Part of him wondered why he had to wait, why he couldn’t just do it now, but that was like the thought concerning his father’s English. It was irrelevant, and he pushed it aside, ignored it.
He walked out of the bedroom, went immediately up to the attic, and pulled the ladder up, closing the door behind him as he headed to his gun shelf.
2
Teo was scared.
There was something wrong with her dad.
And something bad had happened to Sasha.
Her mom and Adam were scared, too, and that made it even more frightening. No one had talked to her about any of it—her mom had simply told her to stay in her room and not come out—but she had the feeling that it was the banya’s fault. She could not help thinking that if she had not stopped going there, not stopped seeing it, that none of this would be happening. She was being punished by the banya for her ingratitude, for the way she had treated it.
And it was taking out its anger on her family.
Teo felt like crying, but she forced herself not to, forced herself to be brave. She wanted to go back out to the banya and confront it, but her mom had ordered her not to leave her room—and she was afraid to do so anyway.
Her dad had been acting weird for the past few days, and she and Adam had talked about it, but neither of them had known how to bring it up with their mom. Besides, she wasn’t in the best shape herself. Whatever flue or illness she’d had, it had left her weak, and neither of them wanted to make things any more difficult.
But Dad was being weird.
Scary.
He was scary, and she wasn’t quite sure why. He wasn’t acting mean or angry or anything. He was either really, really cheerful or just sort of quiet and distant. But…

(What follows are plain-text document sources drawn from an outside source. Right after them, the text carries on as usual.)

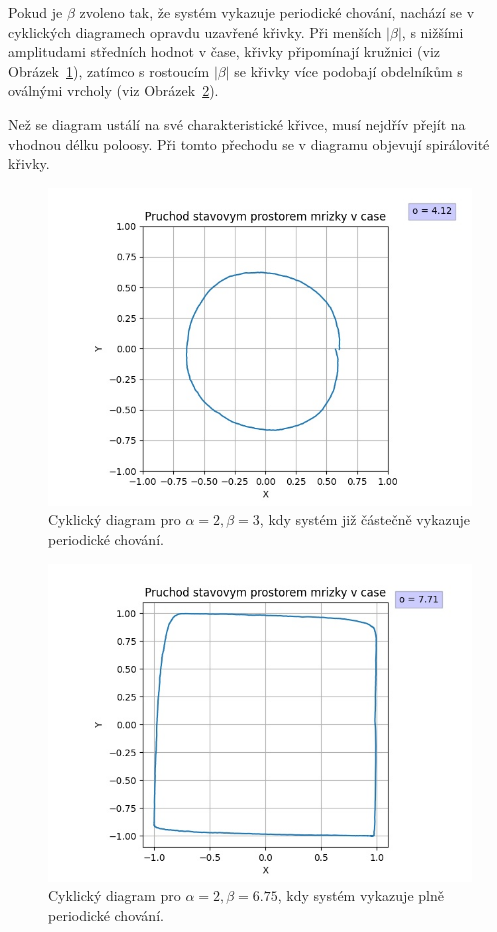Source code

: \documentclass{article}
\begin{document}
Pokud je $\beta$ zvoleno tak, že systém vykazuje periodické chování, nachází se v cyklických diagramech opravdu uzavřené křivky. Při menších $|\beta|$, s nižšími amplitudami středních hodnot v čase, křivky připomínají kružnici (viz Obrázek~\ref{fig:cycle_a2b3}), zatímco s rostoucím $|\beta|$ se křivky více podobají obdelníkům s oválnými vrcholy (viz Obrázek~\ref{fig:cycle_a2b6.75}).

Než se diagram ustálí na své charakteristické křivce, musí nejdřív přejít na vhodnou délku poloosy. Při tomto přechodu se v diagramu objevují spirálovité křivky.

\begin{figure}[H]
 \includegraphics[scale=0.8]{cycle_a2b3}
 \caption{Cyklický diagram pro $\alpha=2, \beta=3$, kdy systém již částečně vykazuje periodické chování.}
 \label{fig:cycle_a2b3}
\end{figure}

\begin{figure}[H]
 \includegraphics[scale=0.8]{cycle_a2b6.75}
 \caption{Cyklický diagram pro $\alpha=2, \beta=6.75$, kdy systém vykazuje plně periodické chování.}
 \label{fig:cycle_a2b6.75}
\end{figure}
\end{document}
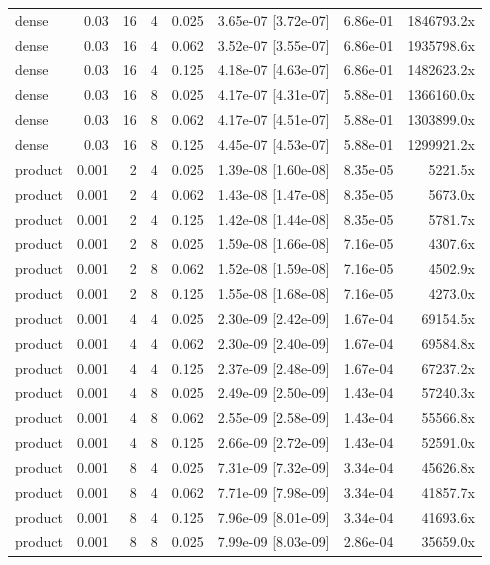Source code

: \begin{tabular}{lrrrrrrr}
dense & 0.03 & 16 & 4 & 0.025 & 3.65e-07 [3.72e-07] & 6.86e-01 & 1846793.2x \\
dense & 0.03 & 16 & 4 & 0.062 & 3.52e-07 [3.55e-07] & 6.86e-01 & 1935798.6x \\
dense & 0.03 & 16 & 4 & 0.125 & 4.18e-07 [4.63e-07] & 6.86e-01 & 1482623.2x \\
dense & 0.03 & 16 & 8 & 0.025 & 4.17e-07 [4.31e-07] & 5.88e-01 & 1366160.0x \\
dense & 0.03 & 16 & 8 & 0.062 & 4.17e-07 [4.51e-07] & 5.88e-01 & 1303899.0x \\
dense & 0.03 & 16 & 8 & 0.125 & 4.45e-07 [4.53e-07] & 5.88e-01 & 1299921.2x \\
product & 0.001 & 2 & 4 & 0.025 & 1.39e-08 [1.60e-08] & 8.35e-05 & 5221.5x \\
product & 0.001 & 2 & 4 & 0.062 & 1.43e-08 [1.47e-08] & 8.35e-05 & 5673.0x \\
product & 0.001 & 2 & 4 & 0.125 & 1.42e-08 [1.44e-08] & 8.35e-05 & 5781.7x \\
product & 0.001 & 2 & 8 & 0.025 & 1.59e-08 [1.66e-08] & 7.16e-05 & 4307.6x \\
product & 0.001 & 2 & 8 & 0.062 & 1.52e-08 [1.59e-08] & 7.16e-05 & 4502.9x \\
product & 0.001 & 2 & 8 & 0.125 & 1.55e-08 [1.68e-08] & 7.16e-05 & 4273.0x \\
product & 0.001 & 4 & 4 & 0.025 & 2.30e-09 [2.42e-09] & 1.67e-04 & 69154.5x \\
product & 0.001 & 4 & 4 & 0.062 & 2.30e-09 [2.40e-09] & 1.67e-04 & 69584.8x \\
product & 0.001 & 4 & 4 & 0.125 & 2.37e-09 [2.48e-09] & 1.67e-04 & 67237.2x \\
product & 0.001 & 4 & 8 & 0.025 & 2.49e-09 [2.50e-09] & 1.43e-04 & 57240.3x \\
product & 0.001 & 4 & 8 & 0.062 & 2.55e-09 [2.58e-09] & 1.43e-04 & 55566.8x \\
product & 0.001 & 4 & 8 & 0.125 & 2.66e-09 [2.72e-09] & 1.43e-04 & 52591.0x \\
product & 0.001 & 8 & 4 & 0.025 & 7.31e-09 [7.32e-09] & 3.34e-04 & 45626.8x \\
product & 0.001 & 8 & 4 & 0.062 & 7.71e-09 [7.98e-09] & 3.34e-04 & 41857.7x \\
product & 0.001 & 8 & 4 & 0.125 & 7.96e-09 [8.01e-09] & 3.34e-04 & 41693.6x \\
product & 0.001 & 8 & 8 & 0.025 & 7.99e-09 [8.03e-09] & 2.86e-04 & 35659.0x \\

\end{tabular}
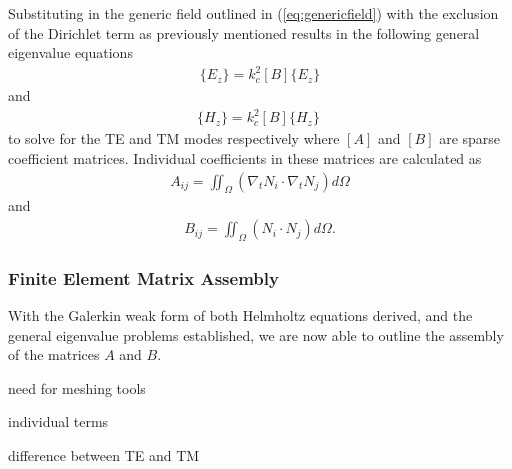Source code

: Substituting in the generic field outlined in (\ref{eq:genericfield}) with the exclusion of the Dirichlet term as previously mentioned results in the following general eigenvalue equations
\begin{align}
	[A]\{E_z\}=k^2_c[B]\{E_z\}
	\label{eq:te_eig}
\end{align}
and
\begin{align}
	[A]\{H_z\}=k^2_c[B]\{H_z\}\
	\label{eq:tm_eig}
\end{align}
to solve for the TE and TM modes respectively where $[A]$ and $[B]$ are sparse coefficient matrices. Individual coefficients in these matrices are calculated as
\begin{align}
	A_{ij}=\iint_\Omega\left(\nabla_tN_i\cdot\nabla_tN_j\right)d\Omega
	\label{eq:a_int}
\end{align}
and
\begin{align}
	B_{ij}=\iint_\Omega\left(N_i \cdot N_j\right)d\Omega.
	\label{eq:b_int}
\end{align}

\subsubsection{Finite Element Matrix Assembly}
\label{subsub:mat_assembly}
With the Galerkin weak form of both Helmholtz equations derived, and the general eigenvalue problems established, we are now able to outline the assembly of the matrices $A$ and $B$.

need for meshing tools

individual terms

difference between TE and TM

But neither of those was her father.
That was it exactly. He wasn’t himself. He didn’t seem like her dad. He seemed like a fake father, like someone who looked exactly the same and was trying really hard to be him but just couldn’t quite pull it off.
And that, she supposed, was what made her think of the banya.
That and the sense of danger.
For there seemed something dangerous about her dad right now. Beneath the cheerfulness, beneath the bland niceness, was something else, something deeper, something that reminded her of the swirling blackness of the banya shadows. She knew that Adam sensed it too. Their mom probably did as well, but she was staying away from all of them, keeping to herself.
She wished Babunya was here. Babunya would know what to do, and even Adam admitted that he’d feel safer if their grandmother was around. But Babunya hadn’t come home yesterday, still wasn’t back this morning, and no one seemed to know where she was.